# Amazon Instant Video app



## tlrowley (Oct 29, 2008)

Amazon has released their Instant Video app in the AppStore today - iPad only, sorry all you iPhone/Touch users.  It seems to work pretty well, and includes videos you've bought/rented as well as the Prime video library.  You can't rent/purchase from within the app, you'll have to go to a browser for that (I guess that gets around the 30% Apple tax )  You can set up a watchlist, which you'll probably need since there's no way of searching within the app.  (Who made that decision?)  It does have whispersync so you can start watching on your iPad, continue on the website and finish on your Fire, should you wish.  Works pretty well when I tested it.

All-in-all a welcome addition to my iPad!!


----------



## kindlegrl81 (Jan 19, 2010)

As soon as it is available for the iPhone/touch I will go ahead and cancel Netflix. The only reason I have kept both is so I can watch on my idevices.


----------



## gdae23 (Apr 30, 2009)

I just tried a free video on my iPad, and it worked well.  I don't have Amazon prime yet, but I'm thinking of signing up for it. I have a question though. If I sign up for Prime, do I have to use it for all package deliveries, or can I opt out? (Sometimes I need to send things to a PO Box address, and I can't get UPS, etc. there.)

Edited to add: Ok, I just found some information on Amazon, so it looks like a PO Box address can be used. Now I have a different question: If you set up Prime using one address, can you still choose to send an individual order to a different address?


----------



## Betsy the Quilter (Oct 27, 2008)

gdae23 said:


> Edited to add: Ok, I just found some information on Amazon, so it looks like a PO Box address can be used. Now I have a different question: If you set up Prime using one address, can you still choose to send an individual order to a different address?
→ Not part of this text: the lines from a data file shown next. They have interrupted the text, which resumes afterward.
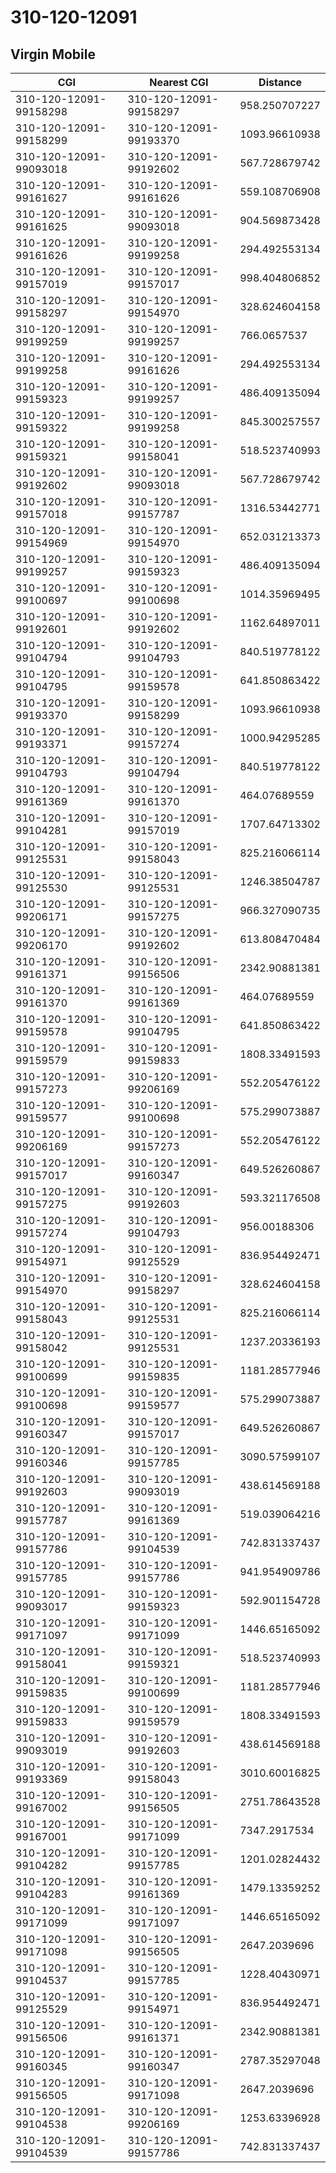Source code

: # 310-120-12091
## Virgin Mobile


| CGI | Nearest CGI | Distance |
|-----|-------------|----------|
| 310-120-12091-99158298 | 310-120-12091-99158297 | 958.250707227 |
| 310-120-12091-99158299 | 310-120-12091-99193370 | 1093.96610938 |
| 310-120-12091-99093018 | 310-120-12091-99192602 | 567.728679742 |
| 310-120-12091-99161627 | 310-120-12091-99161626 | 559.108706908 |
| 310-120-12091-99161625 | 310-120-12091-99093018 | 904.569873428 |
| 310-120-12091-99161626 | 310-120-12091-99199258 | 294.492553134 |
| 310-120-12091-99157019 | 310-120-12091-99157017 | 998.404806852 |
| 310-120-12091-99158297 | 310-120-12091-99154970 | 328.624604158 |
| 310-120-12091-99199259 | 310-120-12091-99199257 | 766.0657537 |
| 310-120-12091-99199258 | 310-120-12091-99161626 | 294.492553134 |
| 310-120-12091-99159323 | 310-120-12091-99199257 | 486.409135094 |
| 310-120-12091-99159322 | 310-120-12091-99199258 | 845.300257557 |
| 310-120-12091-99159321 | 310-120-12091-99158041 | 518.523740993 |
| 310-120-12091-99192602 | 310-120-12091-99093018 | 567.728679742 |
| 310-120-12091-99157018 | 310-120-12091-99157787 | 1316.53442771 |
| 310-120-12091-99154969 | 310-120-12091-99154970 | 652.031213373 |
| 310-120-12091-99199257 | 310-120-12091-99159323 | 486.409135094 |
| 310-120-12091-99100697 | 310-120-12091-99100698 | 1014.35969495 |
| 310-120-12091-99192601 | 310-120-12091-99192602 | 1162.64897011 |
| 310-120-12091-99104794 | 310-120-12091-99104793 | 840.519778122 |
| 310-120-12091-99104795 | 310-120-12091-99159578 | 641.850863422 |
| 310-120-12091-99193370 | 310-120-12091-99158299 | 1093.96610938 |
| 310-120-12091-99193371 | 310-120-12091-99157274 | 1000.94295285 |
| 310-120-12091-99104793 | 310-120-12091-99104794 | 840.519778122 |
| 310-120-12091-99161369 | 310-120-12091-99161370 | 464.07689559 |
| 310-120-12091-99104281 | 310-120-12091-99157019 | 1707.64713302 |
| 310-120-12091-99125531 | 310-120-12091-99158043 | 825.216066114 |
| 310-120-12091-99125530 | 310-120-12091-99125531 | 1246.38504787 |
| 310-120-12091-99206171 | 310-120-12091-99157275 | 966.327090735 |
| 310-120-12091-99206170 | 310-120-12091-99192602 | 613.808470484 |
| 310-120-12091-99161371 | 310-120-12091-99156506 | 2342.90881381 |
| 310-120-12091-99161370 | 310-120-12091-99161369 | 464.07689559 |
| 310-120-12091-99159578 | 310-120-12091-99104795 | 641.850863422 |
| 310-120-12091-99159579 | 310-120-12091-99159833 | 1808.33491593 |
| 310-120-12091-99157273 | 310-120-12091-99206169 | 552.205476122 |
| 310-120-12091-99159577 | 310-120-12091-99100698 | 575.299073887 |
| 310-120-12091-99206169 | 310-120-12091-99157273 | 552.205476122 |
| 310-120-12091-99157017 | 310-120-12091-99160347 | 649.526260867 |
| 310-120-12091-99157275 | 310-120-12091-99192603 | 593.321176508 |
| 310-120-12091-99157274 | 310-120-12091-99104793 | 956.00188306 |
| 310-120-12091-99154971 | 310-120-12091-99125529 | 836.954492471 |
| 310-120-12091-99154970 | 310-120-12091-99158297 | 328.624604158 |
| 310-120-12091-99158043 | 310-120-12091-99125531 | 825.216066114 |
| 310-120-12091-99158042 | 310-120-12091-99125531 | 1237.20336193 |
| 310-120-12091-99100699 | 310-120-12091-99159835 | 1181.28577946 |
| 310-120-12091-99100698 | 310-120-12091-99159577 | 575.299073887 |
| 310-120-12091-99160347 | 310-120-12091-99157017 | 649.526260867 |
| 310-120-12091-99160346 | 310-120-12091-99157785 | 3090.57599107 |
| 310-120-12091-99192603 | 310-120-12091-99093019 | 438.614569188 |
| 310-120-12091-99157787 | 310-120-12091-99161369 | 519.039064216 |
| 310-120-12091-99157786 | 310-120-12091-99104539 | 742.831337437 |
| 310-120-12091-99157785 | 310-120-12091-99157786 | 941.954909786 |
| 310-120-12091-99093017 | 310-120-12091-99159323 | 592.901154728 |
| 310-120-12091-99171097 | 310-120-12091-99171099 | 1446.65165092 |
| 310-120-12091-99158041 | 310-120-12091-99159321 | 518.523740993 |
| 310-120-12091-99159835 | 310-120-12091-99100699 | 1181.28577946 |
| 310-120-12091-99159833 | 310-120-12091-99159579 | 1808.33491593 |
| 310-120-12091-99093019 | 310-120-12091-99192603 | 438.614569188 |
| 310-120-12091-99193369 | 310-120-12091-99158043 | 3010.60016825 |
| 310-120-12091-99167002 | 310-120-12091-99156505 | 2751.78643528 |
| 310-120-12091-99167001 | 310-120-12091-99171099 | 7347.2917534 |
| 310-120-12091-99104282 | 310-120-12091-99157785 | 1201.02824432 |
| 310-120-12091-99104283 | 310-120-12091-99161369 | 1479.13359252 |
| 310-120-12091-99171099 | 310-120-12091-99171097 | 1446.65165092 |
| 310-120-12091-99171098 | 310-120-12091-99156505 | 2647.2039696 |
| 310-120-12091-99104537 | 310-120-12091-99157785 | 1228.40430971 |
| 310-120-12091-99125529 | 310-120-12091-99154971 | 836.954492471 |
| 310-120-12091-99156506 | 310-120-12091-99161371 | 2342.90881381 |
| 310-120-12091-99160345 | 310-120-12091-99160347 | 2787.35297048 |
| 310-120-12091-99156505 | 310-120-12091-99171098 | 2647.2039696 |
| 310-120-12091-99104538 | 310-120-12091-99206169 | 1253.63396928 |
| 310-120-12091-99104539 | 310-120-12091-99157786 | 742.831337437 |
Sure. I have several addresses that I send to (the grandkids' addresses mostly). You can save them to your account if you regularly send to other addresses. I think it asks you which address, if you have several addresses, and if it doesn't, you can go in right after clicking "buy" even with 1-click and change the delivery address.

Betsy


----------



## gdae23 (Apr 30, 2009)

Sounds good, thanks! I think I'll give it a try.


----------



## hsuthard (Jan 6, 2010)

This made my day! Between this announcement, and the addition of Hulu Plus to my Apple TV (announced yesterday), I can't wait to start watching some tv! Now all I need is access to Amazon Video from the Apple Tv.


----------



## mooshie78 (Jul 15, 2010)

Good news.  I'd been using it on my PS3 and then Xbox 360 when they added that (my remote works with the xbox, but not the PS3 since it doesn't have an IR sensor), this will be handy when traveling or wanting to watch something in bed.


----------



## sadievan (Dec 21, 2010)

<<You can set up a watchlist, which you'll probably need since there's no way of searching within the app. (Who made that decision?)>>

That has probably something to do with apples policy of charging for buying through the app.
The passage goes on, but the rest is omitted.